We expect that the demand for Italian style high vanillin content, 40% moisture vanilla will remain high.  We expect to open new markets for vanilla extract, however we will not do any marketing to America and only through personal contacts and shareholders to Europe.  This is because from our remote view of the world, we think these areas are unstable.  Tucker Carlsson, who tends to be on the money, thinks the chances are high that Trump will be assassinated and gave a 60% chance of US attacking Russia next year.  He probably wildly exaggerates, but even a small chance of these events means that we cannot entrust shareholder funds in these areas.  Our focus is on the vast internal Indonesian market, where prices are higher, and Asia, primarily Singapore and Japan.  We have already opened a client importer in Brazil.
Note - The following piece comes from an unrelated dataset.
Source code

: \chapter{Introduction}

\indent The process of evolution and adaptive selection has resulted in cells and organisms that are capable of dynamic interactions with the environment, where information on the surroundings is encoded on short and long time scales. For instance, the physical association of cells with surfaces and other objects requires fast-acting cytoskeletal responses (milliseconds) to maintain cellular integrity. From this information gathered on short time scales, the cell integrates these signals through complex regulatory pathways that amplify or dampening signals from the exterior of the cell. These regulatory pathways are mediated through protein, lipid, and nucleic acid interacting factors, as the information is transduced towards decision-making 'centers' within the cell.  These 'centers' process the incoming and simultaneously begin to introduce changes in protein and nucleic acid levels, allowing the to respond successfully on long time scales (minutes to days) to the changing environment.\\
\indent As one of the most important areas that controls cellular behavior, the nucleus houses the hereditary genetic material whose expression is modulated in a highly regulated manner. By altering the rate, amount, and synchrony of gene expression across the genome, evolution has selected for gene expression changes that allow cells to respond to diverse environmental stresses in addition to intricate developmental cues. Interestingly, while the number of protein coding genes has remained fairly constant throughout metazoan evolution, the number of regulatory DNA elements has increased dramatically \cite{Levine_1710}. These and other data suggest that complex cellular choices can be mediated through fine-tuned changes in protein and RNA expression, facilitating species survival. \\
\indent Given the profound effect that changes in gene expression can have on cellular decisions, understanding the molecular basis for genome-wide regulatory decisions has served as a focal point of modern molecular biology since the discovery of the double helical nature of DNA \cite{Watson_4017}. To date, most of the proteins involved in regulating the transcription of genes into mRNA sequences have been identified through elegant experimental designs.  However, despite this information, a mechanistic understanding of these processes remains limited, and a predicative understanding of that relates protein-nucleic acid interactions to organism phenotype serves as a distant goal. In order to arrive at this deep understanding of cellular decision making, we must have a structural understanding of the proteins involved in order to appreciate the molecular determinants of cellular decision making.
To that end, we have agreed in principle to a distribution contract with Primo Chocolab to include our vanilla as one of their products.  Negotiations ongoing.

In a similar vein of interest to shareholders, we are thinking of how you can exit from the company, very difficult at present.  We are talking to British banks and an Australian expert with a view to floatation in due course, primarily so shareholders can be assured of an exit.  One of our shareholders, an Indonesian investor, is explaining to us a method of using a minor Indonesian exchange for share sales, outside of the stock market.  This may be perfect for the purpose – after all, at this stage we won’t need to raise money.

We have orders for 4,000 lobsters per month but are still not able to supply, due to mortality rates.  Enquiries to Australia have produced the answer that all the Australian crayfish farmers have struggled with identical problems and the answer is sunlight.  This seems weird for a nocturnal animal, but indeed we see poor results from shaded ponds and increased depth has not seen a reduction in mortality rates – indeed an increase in escape attempts.  We are experimenting to find the ideal depth – 10, 20 and 30 cm.  We are still trying to raise spirulina organically, one minor attempt sabotaged by my daughter in her attempts to help.  I am running the medium through a pipe in the sunlight, to raise the temperature and give the light it needs, which fascinates her.  Once the principle is established, which I do on a very low budget of less than $50, we can expand to a more extensive network of sun filled large pipe.

We are planning to put in a small restaurant on the ponds, serving lobster, giant freshwater prawns, gourami fish and snails plus local vegetables including wild collected fern tips.  This will allow us to completely cover our costs and fund expansion, while production is too small to sell to local restaurants who need fixed quantities.  The capital investment covers this.

Incidentally, Asia Global are building a drink production facility and a sales team.  We have great synergy with this, they are already ordering our vanilla, want us to supply them with extract from other herbs and spices and we can share their sales team.  The factory is attracting interest from other companies with synergy and there may be further developments.

September investment was Rp 150,000,000, investment in 2023 is Rp 1,424,873,067 and total investment so far is Rp 9,417,680,887.

We are really beginning to take off now, and if we close just 20% of current interest, we will be able to close further investment in the near future.